Позднее, уже в Париже, на встрече «интеллектуалов» мой отказ присутствовать на казнях не был одобрен коллегой-журналисткой. «Я бы, не побледнев, наблюдала казнь всей немецкой нации» и, подозревая меня в антисемитизме, добавила: «Мой отец называл всех антисемитов чудовищами, достойными смерти». «Жаль, что он не объяснил вам, что любование смертью безоружных людей, пусть жертвы и не евреи, — тоже удел чудовищ», — ответила я. Правда, во время войны эту даму занимала только собственная безопасность.
Глава VIII
Комфортабельный экспресс «Берлинер» перевозил привилегированных лиц из Франкфурта в Берлин и обратно. Отъезд из Франкфурта в шесть вечера, а в семь вагон-ресторан приглашал на обед людей в форме, потому что других пассажиров (кроме нескольких очень важных персон) в поезде не бывало. Предлагаемых блюд не найдешь ни в какой другой зоне. Хороший повод встретиться с друзьями. Люди переезжают через разорванный на клочки континент, встречаются, расстаются и вновь соединяются. Вскоре после отправления американцы постучали в дверь купе, которое мы делили с молодой американкой, похожей на вынутого из коробки розового пупсика, хоть и в чине лейтенанта. «Не желаете ли присоединиться к нам?» В купе на двоих уселось человек шесть или семь. Дверь в коридор оставалась открытой, и проходившим предлагали бренди или бурбон. Все стали друзьями, обменивались адресами. Через два-три месяца они встретятся в другом поезде или в самолете, в приемной или в пресс-клубе, на улице, среди развалин, в ночном ресторане, в военном представительстве…

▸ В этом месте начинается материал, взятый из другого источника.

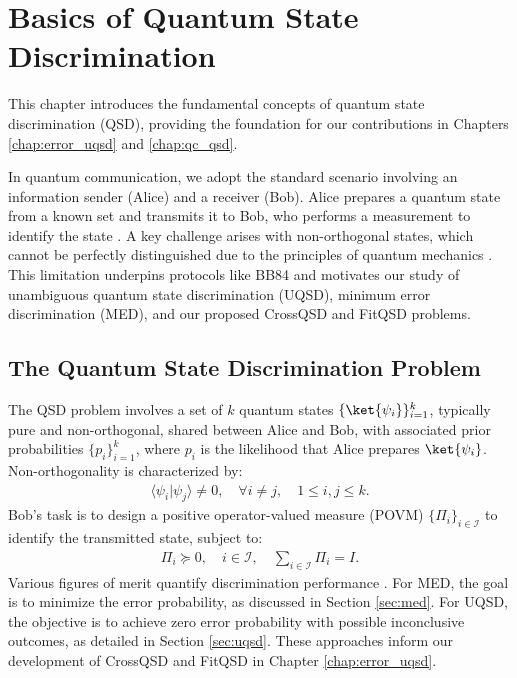 
\chapter{Basics of Quantum State Discrimination}
\label{chap:basics_qsd}

This chapter introduces the fundamental concepts of quantum state
discrimination (QSD), providing the foundation for our contributions in
Chapters \ref{chap:error_uqsd} and \ref{chap:qc_qsd}.

In quantum communication, we adopt the standard scenario involving an
information sender (Alice) and a receiver (Bob).
Alice prepares a quantum state from a known set and transmits it to Bob, who
performs a measurement to identify the state \cite{qcqi}.
A key challenge arises with non-orthogonal states, which cannot be perfectly
distinguished due to the principles of quantum mechanics \cite{qcqi}.
This limitation underpins protocols like BB84 and motivates our study of
unambiguous quantum state discrimination (UQSD), minimum error discrimination (MED),
and our proposed CrossQSD and FitQSD problems.

\section{The Quantum State Discrimination Problem}
\label{sec:qsd_problem}
The QSD problem involves a set of \(k\) quantum states \(\{ \ket{\psi_i} \}_{i=1}^k\),
typically pure and non-orthogonal, shared between Alice and Bob, with
associated prior probabilities \(\{ p_i \}_{i=1}^k\), where \(p_i\) is the
likelihood that Alice prepares \(\ket{\psi_i}\).
Non-orthogonality is characterized by:
\begin{align}
    \langle \psi_i | \psi_j \rangle \neq 0, \quad \forall i \neq j, \quad 1 \leq i, j \leq k. \label{eq:non_orthogonal}
\end{align}
Bob’s task is to design a positive operator-valued measure (POVM)
\(\{ \Pi_i \}_{i \in \mathcal{I}}\) to identify the transmitted state, subject to:
\begin{align}
    \Pi_i \succeq 0, \quad i \in \mathcal{I}, \quad \sum_{i \in \mathcal{I}} \Pi_i = I. \label{eq:povm_constraints}
\end{align}
Various figures of merit quantify discrimination performance \cite{RN65}.
For MED, the goal is to minimize the error probability, as discussed in Section \ref{sec:med}.
For UQSD, the objective is to achieve zero error probability with possible
inconclusive outcomes, as detailed in Section \ref{sec:uqsd}.
These approaches inform our development of CrossQSD and FitQSD in Chapter \ref{chap:error_uqsd}.

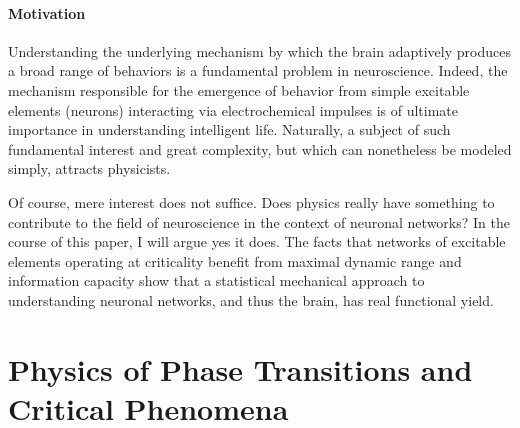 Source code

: \documentclass[12pt]{article}
\begin{document}
\paragraph*{Motivation}

Understanding the underlying mechanism by which the brain adaptively produces a broad range of behaviors is a fundamental problem in neuroscience. Indeed, the mechanism responsible for the emergence of behavior from simple excitable elements (neurons) interacting via electrochemical impulses is of ultimate importance in understanding intelligent life. Naturally, a subject of such fundamental interest and great complexity, but which can nonetheless be modeled simply, attracts physicists. 

Of course, mere interest does not suffice. Does physics really have something to contribute to the field of neuroscience in the context of neuronal networks? In the course of this paper, I will argue yes it does. The facts that networks of excitable elements operating at criticality benefit from maximal dynamic range \cite{Kinouchi2006b,Shew2009b} and information capacity\cite{Shew2011a} show that a statistical mechanical approach to understanding neuronal networks, and thus the brain, has real functional yield.

\section*{Physics of Phase Transitions and Critical Phenomena}
\end{document}
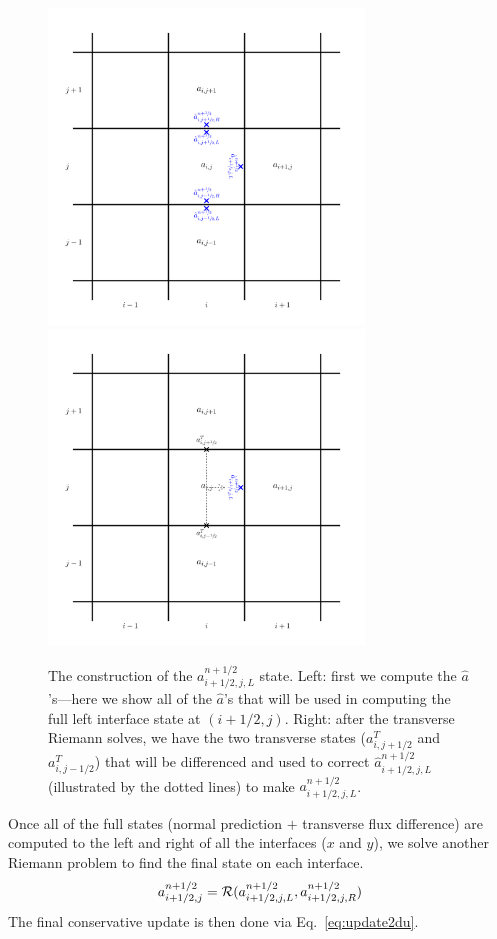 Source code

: \documentclass[11pt]{article}
\begin{document}
\begin{figure}
\centering
\includegraphics[width=3.3in]{2dgrid-hat}
\includegraphics[width=3.3in]{2dgrid-transverse}
\caption{\label{fig:unsplitstates} The construction of the
  $a_{i+1/2,j,L}^{n+1/2}$ state.  Left: first we compute the
  $\hat{a}$'s---here we show all of the $\hat{a}$'s that will be used
  in computing the full left interface state at $(i+1/2,j)$.  Right:
  after the transverse Riemann solves, we have the two transverse
  states ($a^T_{i,j+1/2}$ and $a^T_{i,j-1/2}$) that will be
  differenced and used to correct $\hat{a}_{i+1/2,j,L}^{n+1/2}$
  (illustrated by the dotted lines) to make $a_{i+1/2,j,L}^{n+1/2}$.}
\end{figure}

Once all of the full states (normal prediction $+$ transverse flux
difference) are computed to the left and right of all the interfaces
($x$ and $y$), we solve another Riemann problem to find the final 
state on each interface.
\begin{equation}
a_{i+1/2,j}^{n+1/2} = \mathcal{R}(a_{i+1/2,j,L}^{n+1/2},
                                  a_{i+1/2,j,R}^{n+1/2}) \\
\end{equation}
The final conservative update is then done via Eq.~\ref{eq:update2du}.
\end{document}
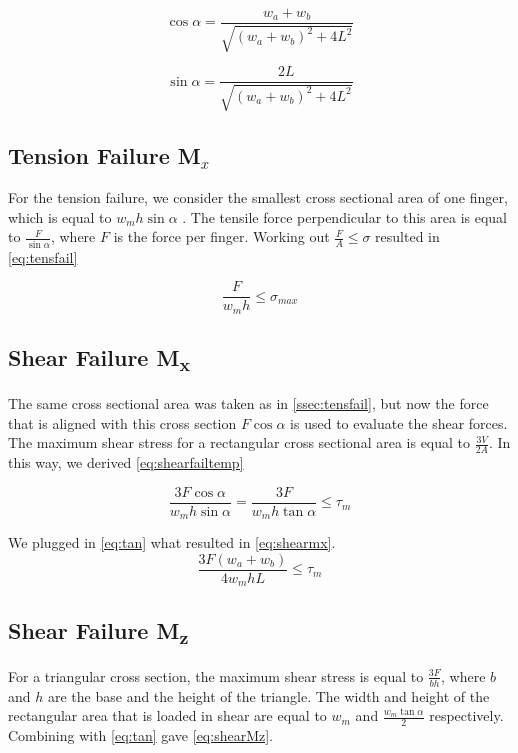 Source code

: \begin{equation}
	\label{eq:cos}
	\cos \alpha = \frac{w_a + w_b}{\sqrt{ \left( w_a + w_b \right) ^2 + 4L ^2 }}
\end{equation}

\begin{equation}
	\label{eq:sin}
	\sin \alpha = \frac{2L}{\sqrt{ \left( w_a + w_b \right) ^2 + 4L ^2 }}
\end{equation}


\subsection{Tension Failure M$_x$}\label{ssec:tensfail}
For the tension failure, we consider the smallest cross sectional area of one finger, which is equal to $w_m h \sin \alpha$ . The tensile force perpendicular to this area is equal to $\frac{F}{\sin \alpha}$, where $F$ is the force per finger. %
Working out $\frac{F}{A} \le \sigma$ resulted in \autoref{eq:tensfail}


\begin{equation}
		\label{eq:tensfail}
	\frac{F}{w_m  h} \le \sigma_{max}
\end{equation}


\subsection{Shear Failure M\textsubscript{x}}
The same cross sectional area was taken as in \autoref{ssec:tensfail}, but now the force that is aligned with this cross section $F \cos \alpha$ is used to evaluate the shear forces. The maximum shear stress for a rectangular cross sectional area is equal to $\frac{3V}{2A}$. In this way, we derived \autoref{eq:shearfailtemp}

\begin{equation}
	\label{eq:shearfailtemp}
	\frac{3F \cos \alpha}{w_m h \sin \alpha} = \frac{3F }{w_m h \tan \alpha} \le \tau_m
\end{equation}

We plugged in \autoref{eq:tan} what resulted in \autoref{eq:shearmx}.
\begin{equation}
	\label{eq:shearmx}
	\frac{ 3 F \left(w_a + w_b \right) }{ 4  w_m h L} \le \tau_m	
\end{equation}

\subsection{Shear Failure M\textsubscript{z}}
For a triangular cross section, the maximum shear stress is equal to $\frac{3F}{bh}$, where $b$ and $h$ are the base and the height of the triangle. The width and height of the rectangular area that is loaded in shear are equal to $w_m$ and $\frac{w_m \tan \alpha}{2} $ respectively. Combining with \ref{eq:tan} gave \autoref{eq:shearMz}.

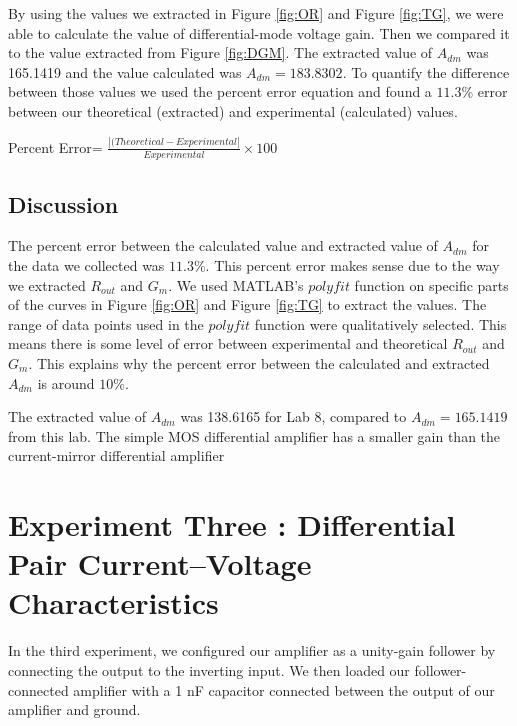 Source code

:\documentclass{article}
\begin{document}
 By using the values we extracted in Figure \ref{fig:OR} and Figure \ref{fig:TG}, we were able to calculate the value of differential-mode voltage gain.  Then we compared it to the value extracted from Figure \ref{fig:DGM}.  The extracted value of $A_{dm}$ was 165.1419 and the value calculated was $A_{dm} = 183.8302$.  To quantify the difference between those values we used the percent error equation and found a $11.3 \%$ error between our theoretical (extracted) and experimental (calculated) values. 
 \begin{center}
Percent Error= $\frac{|(Theoretical-Experimental|}{Experimental}\times 100$ 
 \end{center}
\subsection{Discussion}

The percent error between the calculated value and extracted value of $A_{dm}$ for the data we collected was $11.3 \%$.  This percent error makes sense due to the way we extracted $R_{out}$ and $G_{m}$.  We used MATLAB's $polyfit$ function on specific parts of the curves in Figure \ref{fig:OR} and Figure \ref{fig:TG} to extract the values.  The range of data points used in the $polyfit$ function were qualitatively selected.   This means there is some level of error between experimental and theoretical $R_{out}$ and $G_{m}$.  This explains why the percent error between the calculated and extracted $A_{dm}$ is around $ 10 \%$.

The extracted value of $A_{dm}$ was 138.6165 for Lab 8, compared to ${A_{dm} = 165.1419}$ from this lab.  The simple MOS differential amplifier has a smaller gain than the current-mirror differential amplifier 
\section{Experiment Three : Differential Pair Current–Voltage Characteristics}
In the third experiment, we configured our amplifier as a unity-gain follower by connecting the output to the inverting input. We then loaded our follower-connected amplifier with a 1 nF capacitor connected between the output of our amplifier and ground.
\end{document}
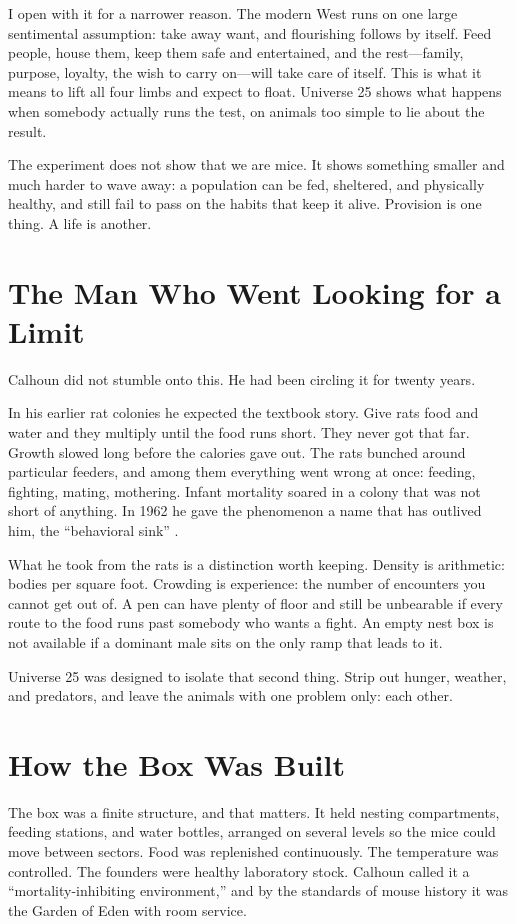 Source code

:\documentclass[12pt,a4paper]{book}
\begin{document}
I open with it for a narrower reason. The modern West runs on one large sentimental assumption: take away want, and flourishing follows by itself. Feed people, house them, keep them safe and entertained, and the rest---family, purpose, loyalty, the wish to carry on---will take care of itself. This is what it means to lift all four limbs and expect to float. Universe 25 shows what happens when somebody actually runs the test, on animals too simple to lie about the result.

The experiment does not show that we are mice. It shows something smaller and much harder to wave away: a population can be fed, sheltered, and physically healthy, and still fail to pass on the habits that keep it alive. Provision is one thing. A life is another.

\section{The Man Who Went Looking for a Limit}

Calhoun did not stumble onto this. He had been circling it for twenty years.

In his earlier rat colonies he expected the textbook story. Give rats food and water and they multiply until the food runs short. They never got that far. Growth slowed long before the calories gave out. The rats bunched around particular feeders, and among them everything went wrong at once: feeding, fighting, mating, mothering. Infant mortality soared in a colony that was not short of anything. In 1962 he gave the phenomenon a name that has outlived him, the ``behavioral sink'' \cite{calhoun1962}.

What he took from the rats is a distinction worth keeping. Density is arithmetic: bodies per square foot. Crowding is experience: the number of encounters you cannot get out of. A pen can have plenty of floor and still be unbearable if every route to the food runs past somebody who wants a fight. An empty nest box is not available if a dominant male sits on the only ramp that leads to it.

Universe 25 was designed to isolate that second thing. Strip out hunger, weather, and predators, and leave the animals with one problem only: each other.

\section{How the Box Was Built}

The box was a finite structure, and that matters. It held nesting compartments, feeding stations, and water bottles, arranged on several levels so the mice could move between sectors. Food was replenished continuously. The temperature was controlled. The founders were healthy laboratory stock. Calhoun called it a ``mortality-inhibiting environment,'' and by the standards of mouse history it was the Garden of Eden with room service.
\end{document}
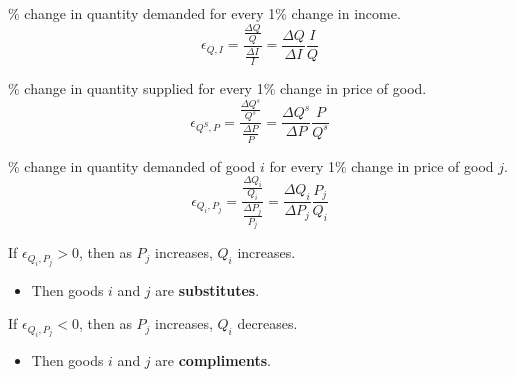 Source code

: \documentclass[12pt,t]{beamer}
\begin{document}
\begin{frame}
  
  \bigskip
  \% change in quantity demanded for every 1\% change in income.
  $$
    \epsilon_{Q,I} = \frac{\frac{\Delta Q}{Q}}{\frac{\Delta I}{I}} = \frac{\Delta Q}{\Delta I}\frac{I}{Q}
  $$

  \bigskip
  
  \bigskip
  \% change in quantity supplied for every 1\% change in price of good.
  $$
    \epsilon_{Q^S,P} = \frac{\frac{\Delta Q^s}{Q^s}}{\frac{\Delta P}{P}} = \frac{\Delta Q^s}{\Delta P}\frac{P}{Q^s}
  $$
\end{frame}

\begin{frame}
  
  \bigskip
  \% change in quantity demanded of good $i$ for every 1\% change in price of good $j$.
  $$
    \epsilon_{Q_i,P_j}= \frac{\frac{\Delta Q_i}{Q_i}}{\frac{\Delta P_j}{P_j}}=\frac{\Delta Q_i}{\Delta P_j}\frac{P_j}{Q_i}
  $$
  
  \bigskip
  If $\epsilon_{Q_i,P_j}>0$, then as $P_j$ increases, $Q_i$ increases.
  \begin{itemize}
    \item Then goods $i$ and $j$ are \textbf{substitutes}.
  \end{itemize}
  
  \bigskip
  If $\epsilon_{Q_i,P_j}<0$, then as $P_j$ increases, $Q_i$ decreases.
  \begin{itemize}
    \item Then goods $i$ and $j$ are \textbf{compliments}.
  \end{itemize}
\end{frame}
\end{document}
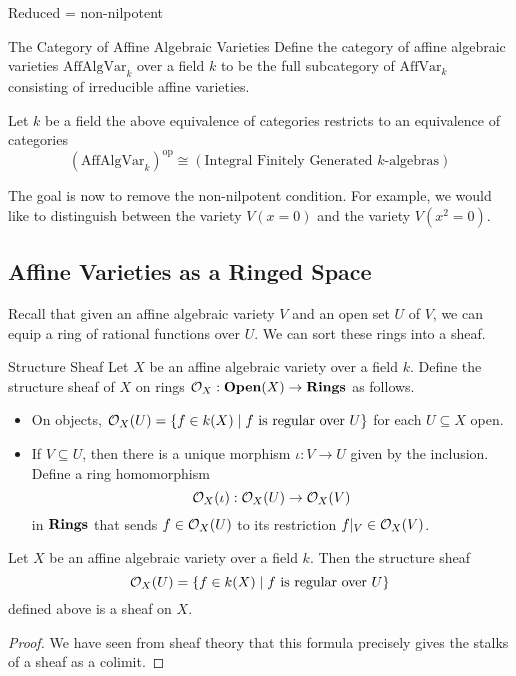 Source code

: \documentclass[a4paper]{article}
\begin{document}
Reduced = non-nilpotent

\begin{defn}{The Category of Affine Algebraic Varieties}{} Define the category of affine algebraic varieties $\text{AffAlgVar}_k$ over a field $k$ to be the full subcategory of $\text{AffVar}_k$ consisting of irreducible affine varieties. 
\end{defn}

\begin{prp}{}{} Let $k$ be a field the above equivalence of categories restricts to an equivalence of categories $$(\text{AffAlgVar}_k)^\text{op}\cong(\text{Integral Finitely Generated }k\text{-algebras})$$
\end{prp}

The goal is now to remove the non-nilpotent condition. For example, we would like to distinguish between the variety $V(x=0)$ and the variety $V(x^2=0)$. 

\subsection{Affine Varieties as a Ringed Space}
Recall that given an affine algebraic variety $V$ and an open set $U$ of $V$, we can equip a ring of rational functions over $U$. We can sort these rings into a sheaf. 

\begin{defn}{Structure Sheaf}{} Let $X$ be an affine algebraic variety over a field $k$. Define the structure sheaf of $X$ on rings $\mathcal{O}_X:\bold{Open}(X)\to\bold{Rings}$ as follows. 
\begin{itemize}
\item On objects, $\mathcal{O}_X(U)=\{f\in k(X)\;|\;f\text{ is regular over }U\}$ for each $U\subseteq X$ open. 
\item If $V\subseteq U$, then there is a unique morphism $\iota:V\to U$ given by the inclusion. Define a ring homomorphism $$\mathcal{O}_X(\iota):\mathcal{O}_X(U)\to\mathcal{O}_X(V)$$ in $\bold{Rings}$ that sends $f\in\mathcal{O}_X(U)$ to its restriction $f|_V\in\mathcal{O}_X(V)$. 
\end{itemize}
\end{defn}

\begin{thm}{}{} Let $X$ be an affine algebraic variety over a field $k$. Then the structure sheaf $$\mathcal{O}_X(U)=\{f\in k(X)\;|\;f\text{ is regular over }U\}$$ defined above is a sheaf on $X$. \tcbline
\begin{proof}
We have seen from sheaf theory that this formula precisely gives the stalks of a sheaf as a colimit. 
\end{proof}
\end{thm}
\end{document}
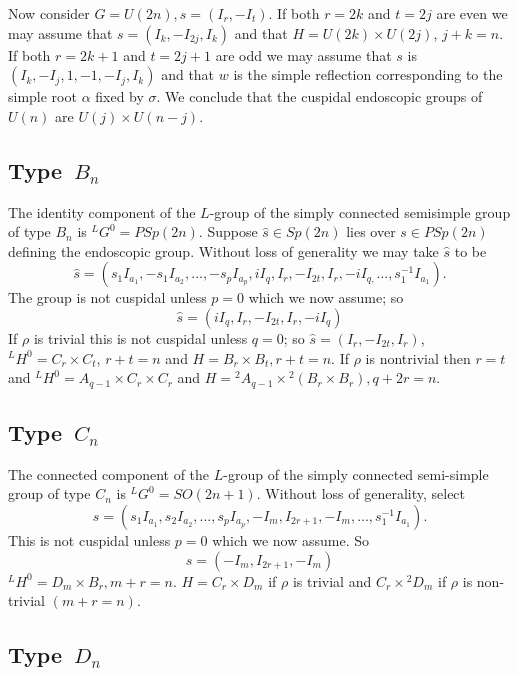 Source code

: \documentclass{memo-l}
\theoremstyle{definition}
\theoremstyle{remark}
\numberwithin{section}{chapter}
\numberwithin{equation}{chapter}
\begin{document}
   Now consider $G = U(2n), s = (I_{r},-I_{t})$.  If both $r = 2k$ and $t = 2j$ are
even we may assume that $s = (I_{k},-I_{2j},I_{k})$ and that $H = U(2k)\times U(2j)$,
 $j+k = n$.  If both $r = 2k+1$ and $t = 2j+1$ are odd we may assume that $s$ is
$(I_{k},-I_{j},1,-1,-I_{j},I_{k})$ and that $w$ is the simple reflection
corresponding to the simple root ${\alpha}$ fixed by ${\sigma}$.  We
conclude that the cuspidal endoscopic groups of $U(n)$ are $U(j)\times
U(n-j)$.


\subsection{Type\ $B_n$}


   The identity component of the $L$-group of the simply connected
semisimple group of type $B_{n}$ is ${}^{L}G^{0}  =  PSp(2n)$.  Suppose  $\hat s
 \in  Sp(2n)$ lies over $s  \in  PSp(2n)$ defining the endoscopic group.
Without loss of generality we may take $\hat s $ to be 
$$
\hat s = (s_{1}I_{a_1} ,-s_{1}I_{a_{2}},\ldots,-s_{p}I_{a_p}, 
iI_{q},I_{r},-I_{2t},I_{r},-iI_{q,}\ldots ,s_{1}^{-1}I_{a_1} ).
$$
The group is not cuspidal unless $p = 0$ which we now assume; so $$\hat s  = 
(iI_{q},I_{r},-I_{2t},I_{r},-iI_{q})$$  If ${\rho }$ is trivial this is not
cuspidal unless $q = 0$; so $\hat s  = (I_{r},-I_{2t},I_{r})$,\ \  ${}^{L}H^{0}  = 
C_{r}\times C_{t}$, $r+t = n$ and $H = B_{r}\times B_{t}, r+t = n$.  
If ${\rho }$ is nontrivial then $r = t$ and ${}^{L}H^{0}  =  
A_{q-1}\times C_{r}\times C_{r}$ and $H  =  {}^{2}A_{q-1}
\times {}^{2}(B_{r}\times B_{r}), q+2r = n$.

\subsection{Type\ $C_n$}

The connected component of the $L$-group of
the simply connected semi-simple group of type $C_{n}$ is ${}^{L}G^{0}  = 
SO(2n+1)$.  Without loss of generality, select 
$$
s = (s_{1}I_{a_{1}}, s_{2}I_{a_2} ,\ldots
,s_{p}I_{a_p},-I_{m},I_{2r+1},-I_{m},\ldots ,s_{1}^{-1}I_{a_1}).
$$
This is not cuspidal unless $p = 0$ which we now assume.  So
$$s = (-I_{m},I_{2r+1},-I_{m})$$  ${}^{L}H^{0} = D_{m}\times B_{r}, m+r = n$.
$H = C_{r}\times D_{m}$ if ${\rho }$ is trivial and $C_{r}\times {}^{2}D_{m}$ if ${\rho }$
is non-trivial $(m+r = n)$.

\subsection{Type\ $D_n$}
\end{document}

Я вышла на вокзале Ванзее и остановилась потрясенная: города больше нет, сметен с лица земли. Французский флаг развевался над статуей в честь немецкой Победы. А чуть дальше пленные ломали трибуну, построенную советскими солдатами для парада, и красные знамена еще полоскались на ветру. Деревья Тиргартена словно срезаны ураганом, и среди голых стволов, как призраки, стояли статуи животных. Правее две ультрасовременные башни — бомбоубежища. На их крышах установлены мощные противовоздушные батареи. На следующий день я рассмотрела получше толщину бетонных стен, автоматические ставни на окнах, защищающие от бомб и газов. В опустошенном пространстве обитаемыми оказались только эти две башни. Одну из них превратили в госпиталь, а в темных комнатах, куда не заглядывало солнце, раненые жили как в берлоге. Я поднялась на плоскую крышу, и город раскрыл передо мной свои раны. Огромные пушки смотрели прожорливыми и бесполезными жерлами в весеннее небо 1946 года, по которому летел американский самолет.